Here are five steps to feeling more in control:

1. Take one thing at a time

Often with our children, we are reacting, responding to our feelings. We create a backlog of all of their awful behaviors and it seems to pile up to a height that is too high and a weight too heavy to lift. Make a list of all of the behaviors of your child that are disrupting your home. Then choose the top three behaviors that are causing you the most stress. In particular, the behaviors that are safety concerns should be addressed. Out of those top three, then pick one that you can start working on.

2. Create a plan

Decide on how you want to deal with this one behavior and communicate your expectations in a clear, kind way with your child. Describe what you want to see happen, not what you don’t want to happen. For example, instead of saying, “Don’t come home late,” you could say, “Come home by your curfew, by 11 p.m.” Describe this behavior with specific, action words. And then, come up with a plan for how you are going to respond when (he or she doesn’t) meet those laid out expectations. Make sure these consequences are something that you will be able to implement consistently.

3. Less talking

Often, we think that somehow we can just convince our kids to do what we want them to do by communicating effectively and passionately. But the best way to reach our kids and change this behavior is to talk less. Lecturing and speeches, in particular, are ineffective for children. We need to let the consequences do the talking, and focus less on sharing our wisdom. It is also important to understand that simple gestures can often be much more powerful than our words. Fifty percent of brain processing is visual, so our children are generally watching us much more than they are listening.

4. Patience

This feeling of being out of control with our child doesn’t usually happen overnight; nor will our ability to regain control. Change, true change, requires patience. Make a conscious effort to start with a fresh slate each day and to seek out the positive. Take time to forgive your child and yourself for your faults from the previous day.

5. Find support

As parents dealing with a difficult child, we need support. Parents can find this in all different ways, whether it’s through an organized group, a professional resource such as a therapist, or just a really good friend/family member. We need to find someone who we feel like can understand what we’re going through, and won’t judge us or our children for our faults.

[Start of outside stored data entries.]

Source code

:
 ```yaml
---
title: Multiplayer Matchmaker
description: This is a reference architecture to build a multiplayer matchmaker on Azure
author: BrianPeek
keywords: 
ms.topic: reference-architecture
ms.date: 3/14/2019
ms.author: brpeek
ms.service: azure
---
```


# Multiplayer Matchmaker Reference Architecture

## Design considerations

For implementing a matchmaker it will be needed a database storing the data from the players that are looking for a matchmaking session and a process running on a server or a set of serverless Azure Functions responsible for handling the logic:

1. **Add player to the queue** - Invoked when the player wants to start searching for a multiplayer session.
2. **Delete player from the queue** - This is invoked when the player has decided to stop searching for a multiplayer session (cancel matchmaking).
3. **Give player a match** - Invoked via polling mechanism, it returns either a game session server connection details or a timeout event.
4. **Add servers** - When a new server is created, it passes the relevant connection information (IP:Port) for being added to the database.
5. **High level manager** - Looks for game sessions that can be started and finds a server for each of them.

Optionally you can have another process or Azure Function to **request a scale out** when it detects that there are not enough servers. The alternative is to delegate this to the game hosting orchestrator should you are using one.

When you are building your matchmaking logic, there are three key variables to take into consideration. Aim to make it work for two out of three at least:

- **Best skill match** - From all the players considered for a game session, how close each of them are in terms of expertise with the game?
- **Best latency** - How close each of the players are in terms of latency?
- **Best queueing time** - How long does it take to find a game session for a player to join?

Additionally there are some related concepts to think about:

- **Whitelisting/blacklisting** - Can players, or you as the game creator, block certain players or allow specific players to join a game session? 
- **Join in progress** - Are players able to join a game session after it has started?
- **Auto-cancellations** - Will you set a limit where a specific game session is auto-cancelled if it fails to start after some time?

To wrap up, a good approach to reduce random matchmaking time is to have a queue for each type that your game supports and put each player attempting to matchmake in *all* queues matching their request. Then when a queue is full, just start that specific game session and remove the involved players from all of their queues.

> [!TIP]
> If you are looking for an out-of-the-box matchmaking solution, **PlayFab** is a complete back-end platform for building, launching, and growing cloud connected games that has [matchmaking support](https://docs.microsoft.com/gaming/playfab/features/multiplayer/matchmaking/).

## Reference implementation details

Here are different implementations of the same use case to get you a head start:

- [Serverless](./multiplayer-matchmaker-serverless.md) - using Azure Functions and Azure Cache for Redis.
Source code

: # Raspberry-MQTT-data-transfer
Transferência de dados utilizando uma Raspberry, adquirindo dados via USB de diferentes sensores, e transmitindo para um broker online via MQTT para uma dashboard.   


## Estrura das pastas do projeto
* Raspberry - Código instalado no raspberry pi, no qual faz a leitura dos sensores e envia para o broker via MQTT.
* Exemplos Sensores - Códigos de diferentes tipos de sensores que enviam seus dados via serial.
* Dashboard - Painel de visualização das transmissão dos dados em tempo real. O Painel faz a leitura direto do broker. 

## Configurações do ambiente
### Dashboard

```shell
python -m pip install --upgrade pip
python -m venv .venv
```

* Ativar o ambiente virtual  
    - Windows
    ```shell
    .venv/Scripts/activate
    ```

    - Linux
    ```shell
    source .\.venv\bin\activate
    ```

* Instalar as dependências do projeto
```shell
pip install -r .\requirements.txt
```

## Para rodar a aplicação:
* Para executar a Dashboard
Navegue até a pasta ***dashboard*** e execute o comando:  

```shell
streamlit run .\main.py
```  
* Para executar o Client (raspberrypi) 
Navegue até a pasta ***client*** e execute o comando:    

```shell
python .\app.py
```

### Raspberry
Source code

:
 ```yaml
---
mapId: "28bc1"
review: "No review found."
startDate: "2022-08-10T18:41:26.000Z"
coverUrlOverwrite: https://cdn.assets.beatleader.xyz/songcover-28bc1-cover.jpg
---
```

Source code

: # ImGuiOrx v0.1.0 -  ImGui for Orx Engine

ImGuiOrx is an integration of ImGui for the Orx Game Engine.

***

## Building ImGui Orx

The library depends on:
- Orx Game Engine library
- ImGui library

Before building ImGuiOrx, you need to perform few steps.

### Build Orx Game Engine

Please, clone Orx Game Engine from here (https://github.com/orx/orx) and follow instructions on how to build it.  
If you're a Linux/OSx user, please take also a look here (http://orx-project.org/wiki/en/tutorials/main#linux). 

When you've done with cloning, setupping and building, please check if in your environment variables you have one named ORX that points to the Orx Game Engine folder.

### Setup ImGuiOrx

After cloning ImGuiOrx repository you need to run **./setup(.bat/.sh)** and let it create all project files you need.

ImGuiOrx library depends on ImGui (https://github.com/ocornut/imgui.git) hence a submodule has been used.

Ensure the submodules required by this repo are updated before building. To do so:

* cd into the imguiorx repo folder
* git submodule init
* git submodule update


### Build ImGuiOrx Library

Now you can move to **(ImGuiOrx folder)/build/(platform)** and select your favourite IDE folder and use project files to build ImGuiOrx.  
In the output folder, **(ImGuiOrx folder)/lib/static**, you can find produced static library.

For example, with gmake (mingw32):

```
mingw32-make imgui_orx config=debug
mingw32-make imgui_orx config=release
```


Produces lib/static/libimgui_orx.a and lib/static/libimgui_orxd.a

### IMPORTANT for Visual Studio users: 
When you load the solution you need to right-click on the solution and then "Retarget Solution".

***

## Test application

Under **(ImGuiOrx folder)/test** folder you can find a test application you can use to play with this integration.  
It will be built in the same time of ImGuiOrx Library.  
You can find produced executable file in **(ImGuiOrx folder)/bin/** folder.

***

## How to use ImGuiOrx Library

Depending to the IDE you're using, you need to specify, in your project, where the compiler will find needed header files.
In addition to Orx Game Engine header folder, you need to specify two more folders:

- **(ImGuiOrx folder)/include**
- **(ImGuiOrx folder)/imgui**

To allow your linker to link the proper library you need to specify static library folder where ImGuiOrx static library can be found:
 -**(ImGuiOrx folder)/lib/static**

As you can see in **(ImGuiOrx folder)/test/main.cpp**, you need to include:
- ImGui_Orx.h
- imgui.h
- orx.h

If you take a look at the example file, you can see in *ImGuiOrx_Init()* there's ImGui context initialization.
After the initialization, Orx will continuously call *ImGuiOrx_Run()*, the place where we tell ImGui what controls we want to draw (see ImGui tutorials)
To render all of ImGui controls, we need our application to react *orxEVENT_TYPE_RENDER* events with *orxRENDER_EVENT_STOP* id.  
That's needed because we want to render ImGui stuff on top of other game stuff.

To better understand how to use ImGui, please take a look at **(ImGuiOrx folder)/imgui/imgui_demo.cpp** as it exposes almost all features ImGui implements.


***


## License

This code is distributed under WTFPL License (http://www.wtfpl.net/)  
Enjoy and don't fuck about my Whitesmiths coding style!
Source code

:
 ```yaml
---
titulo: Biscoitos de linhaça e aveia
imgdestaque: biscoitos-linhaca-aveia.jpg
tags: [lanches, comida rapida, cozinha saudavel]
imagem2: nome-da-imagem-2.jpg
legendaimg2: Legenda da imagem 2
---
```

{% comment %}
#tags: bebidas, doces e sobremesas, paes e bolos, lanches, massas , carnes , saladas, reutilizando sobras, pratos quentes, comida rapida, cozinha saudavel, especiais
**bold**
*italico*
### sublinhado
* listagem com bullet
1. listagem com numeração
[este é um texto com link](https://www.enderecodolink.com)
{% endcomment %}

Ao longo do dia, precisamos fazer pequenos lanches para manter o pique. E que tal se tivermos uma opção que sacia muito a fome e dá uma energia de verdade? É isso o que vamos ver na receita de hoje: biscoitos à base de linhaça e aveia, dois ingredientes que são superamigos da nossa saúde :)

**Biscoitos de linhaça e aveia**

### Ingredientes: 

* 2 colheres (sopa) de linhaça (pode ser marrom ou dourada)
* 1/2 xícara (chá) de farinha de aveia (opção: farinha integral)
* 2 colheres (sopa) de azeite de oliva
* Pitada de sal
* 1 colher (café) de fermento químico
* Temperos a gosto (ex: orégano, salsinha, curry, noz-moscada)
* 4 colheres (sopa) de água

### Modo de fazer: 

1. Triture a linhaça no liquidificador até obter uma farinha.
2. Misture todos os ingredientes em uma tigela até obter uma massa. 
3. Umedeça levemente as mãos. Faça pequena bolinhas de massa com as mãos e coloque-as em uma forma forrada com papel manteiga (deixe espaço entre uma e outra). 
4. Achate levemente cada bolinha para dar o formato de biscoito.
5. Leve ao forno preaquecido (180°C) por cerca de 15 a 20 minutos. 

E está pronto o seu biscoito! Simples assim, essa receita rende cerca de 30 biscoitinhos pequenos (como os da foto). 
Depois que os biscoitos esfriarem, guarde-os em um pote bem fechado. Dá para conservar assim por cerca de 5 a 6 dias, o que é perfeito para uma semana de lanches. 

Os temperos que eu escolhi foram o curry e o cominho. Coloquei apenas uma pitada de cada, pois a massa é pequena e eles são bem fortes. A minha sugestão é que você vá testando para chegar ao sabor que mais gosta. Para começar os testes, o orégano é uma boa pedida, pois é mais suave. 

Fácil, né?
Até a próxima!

Being a parent can be exhausting and frustrating, but often, there are ways that we limit these frustrations. They can be uncomfortable changes to start, but in the end they can help us have a more controlled, peaceful home.

Lexie Ainge Cottle, M.A., LPCI, is a Lake Oswego resident who grew up in Lake Oswego and now has a private practice in professional counseling as part of the Compassionate Counseling Center in Tigard. She can be reached at 503-400-1512 or by email at This email address is being protected from spambots. You need JavaScript enabled to view it..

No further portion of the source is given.